LE NUAGE ISLANDAIS VA-T-IL ASSOMBRIR AUSSI LE CLIMAT SOCIAL?
FO craint que les entreprises du secteur aérien ne profitent de l’occasion pour réduire leur masse
salariale dans les semaines à venir.
Après plusieurs jours de paralysie due à l’irruption du volcan islandais, le trafic aérien reprend progressivement depuis mardi en France. Et le gouvernement commence à évaluer le coût des perturbations pour les compagnies aériennes et les voyagistes. «Les compagnies chiffrent à 150 millions d'euros l'impact sur leur résultat», a estimé hier soir le secrétaire d'Etat au Tourisme, Hervé Novelli à l’issue d’une réunion avec les professionnels du secteur. Il a évoqué plusieurs pistes de réflexion concernant les aides que le gouvernement pourrait apporter au secteur «pour soutenir les trésoreries» comme l’étalement des charges sociales ou le droit l’indemnisation du chômage partiel.
Sur ce dernier point, patronat et syndicats de Pôle emploi avaient pris les devants lundi en négociant un accord destiné à ouvrir des droits à une allocation temporaire pour les salariés d'entreprises victime de la paralysie aérienne mais qui n’ont pas accès au dispositif de chômage partiel. Cette allocation exceptionnelle sera versée par Pôle emploi sur le compte de l'Assurance-chômage, «pour tous les jours chômés et dans la limite de 42 jours». L’accord a reçu a priori l’approbation des syndicats, dont FO. Une fois signé par les partenaires sociaux, il doit encore avoir l'agrément de l'Etat avant de pouvoir s'appliquer. Son entrée en vigueur devrait alors clarifier les situations pour les salariés employés dans les sociétés dont l’activité est liée au trafic aérien (avitailleurs, duty shops, restauration, bagagistes…). «Le week-end dernier, bon nombre d’entreprises ont incité leurs salariés à rester chez eux en prenant sur leurs jours de récup’, de RTT ou de congés payés, avant de les rappeler mardi en catastrophe lorsque les vols commençaient à reprendre», a ainsi observé Christelle Martin (FO Aéroports de Paris).

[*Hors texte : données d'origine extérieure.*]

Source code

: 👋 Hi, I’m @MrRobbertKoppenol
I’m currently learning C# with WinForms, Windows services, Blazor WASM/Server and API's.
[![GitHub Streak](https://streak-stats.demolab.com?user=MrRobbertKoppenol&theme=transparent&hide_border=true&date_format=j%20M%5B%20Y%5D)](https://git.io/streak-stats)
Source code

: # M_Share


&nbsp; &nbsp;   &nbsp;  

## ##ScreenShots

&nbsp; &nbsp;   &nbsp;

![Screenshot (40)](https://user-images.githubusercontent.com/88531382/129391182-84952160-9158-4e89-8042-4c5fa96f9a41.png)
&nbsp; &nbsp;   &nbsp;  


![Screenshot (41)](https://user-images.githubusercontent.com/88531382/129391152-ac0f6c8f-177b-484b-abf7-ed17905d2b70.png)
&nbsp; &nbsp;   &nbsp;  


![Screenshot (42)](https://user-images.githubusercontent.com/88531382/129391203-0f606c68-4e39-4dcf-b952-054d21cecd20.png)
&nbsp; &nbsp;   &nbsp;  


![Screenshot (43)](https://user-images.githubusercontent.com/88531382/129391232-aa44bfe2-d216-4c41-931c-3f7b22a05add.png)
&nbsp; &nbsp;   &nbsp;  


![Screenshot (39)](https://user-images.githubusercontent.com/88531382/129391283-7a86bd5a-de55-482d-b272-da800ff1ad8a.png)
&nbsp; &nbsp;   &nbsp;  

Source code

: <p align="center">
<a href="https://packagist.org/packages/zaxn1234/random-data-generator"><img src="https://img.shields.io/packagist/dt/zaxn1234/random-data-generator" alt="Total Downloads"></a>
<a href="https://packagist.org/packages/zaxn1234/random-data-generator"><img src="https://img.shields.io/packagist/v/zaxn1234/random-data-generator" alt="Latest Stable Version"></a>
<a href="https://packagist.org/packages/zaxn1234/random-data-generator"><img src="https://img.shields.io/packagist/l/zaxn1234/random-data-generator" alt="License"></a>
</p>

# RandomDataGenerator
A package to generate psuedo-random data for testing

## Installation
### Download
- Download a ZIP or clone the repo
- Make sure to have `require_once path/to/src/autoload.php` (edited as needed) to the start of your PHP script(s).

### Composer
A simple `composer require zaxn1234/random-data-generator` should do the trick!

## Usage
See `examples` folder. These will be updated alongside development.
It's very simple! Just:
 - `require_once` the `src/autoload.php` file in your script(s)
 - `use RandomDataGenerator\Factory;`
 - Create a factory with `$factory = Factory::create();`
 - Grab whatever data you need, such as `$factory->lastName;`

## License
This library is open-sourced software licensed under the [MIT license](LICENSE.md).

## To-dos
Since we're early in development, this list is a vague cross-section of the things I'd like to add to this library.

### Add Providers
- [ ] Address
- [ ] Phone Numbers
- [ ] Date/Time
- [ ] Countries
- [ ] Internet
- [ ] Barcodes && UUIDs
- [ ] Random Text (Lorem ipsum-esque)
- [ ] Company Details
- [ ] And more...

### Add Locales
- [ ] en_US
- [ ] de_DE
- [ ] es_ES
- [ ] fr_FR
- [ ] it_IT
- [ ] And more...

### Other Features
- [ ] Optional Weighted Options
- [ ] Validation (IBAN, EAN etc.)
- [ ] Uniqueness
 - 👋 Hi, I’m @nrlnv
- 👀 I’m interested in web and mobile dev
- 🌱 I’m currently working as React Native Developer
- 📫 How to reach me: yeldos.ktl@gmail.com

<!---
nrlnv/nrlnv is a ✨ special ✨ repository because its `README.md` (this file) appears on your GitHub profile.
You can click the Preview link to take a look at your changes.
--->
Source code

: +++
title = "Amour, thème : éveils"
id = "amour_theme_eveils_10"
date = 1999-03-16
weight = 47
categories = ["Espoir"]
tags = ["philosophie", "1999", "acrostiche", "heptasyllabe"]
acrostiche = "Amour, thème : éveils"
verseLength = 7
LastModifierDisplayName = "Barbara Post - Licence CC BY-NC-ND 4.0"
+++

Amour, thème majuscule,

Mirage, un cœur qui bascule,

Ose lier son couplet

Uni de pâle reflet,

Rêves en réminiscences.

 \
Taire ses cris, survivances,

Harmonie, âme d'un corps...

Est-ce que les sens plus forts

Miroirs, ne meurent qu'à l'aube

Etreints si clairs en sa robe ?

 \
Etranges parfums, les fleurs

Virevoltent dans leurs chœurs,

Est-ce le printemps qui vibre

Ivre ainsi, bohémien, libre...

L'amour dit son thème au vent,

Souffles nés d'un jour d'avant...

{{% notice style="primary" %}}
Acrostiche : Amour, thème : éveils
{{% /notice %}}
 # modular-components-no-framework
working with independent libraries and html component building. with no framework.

Reste que les professionnels du secteur réclament également des aides directes pour couvrir l’ensemble des pertes qu’ils auraient subies. «Rien n'interdit à l'Etat d'aider les compagnies dès lors que l'Union européenne l'autoriserait mais, pour l'instant, on n'en est pas là», leur a répondu M. Novelli qui a indiqué qu’il annoncerait ses différentes mesures lundi prochain. En attendant, les syndicats craignent que lesdits professionnels ne se servent de cette crise dans le secteur pour réduire leur masse salariale. «Aide ou pas aides d’ailleurs, ils pourraient user du chantage à l’emploi pour supprimer des postes, revoir à la baisse les primes et/ou ne pas augmenter les salaires tout en maintenant les dividendes pour les actionnaires», s’inquiète Christelle Martin. Si ça devait être le cas, c’est le climat social qui serait alors détérioré par le nuage de cendre venu d’Islande.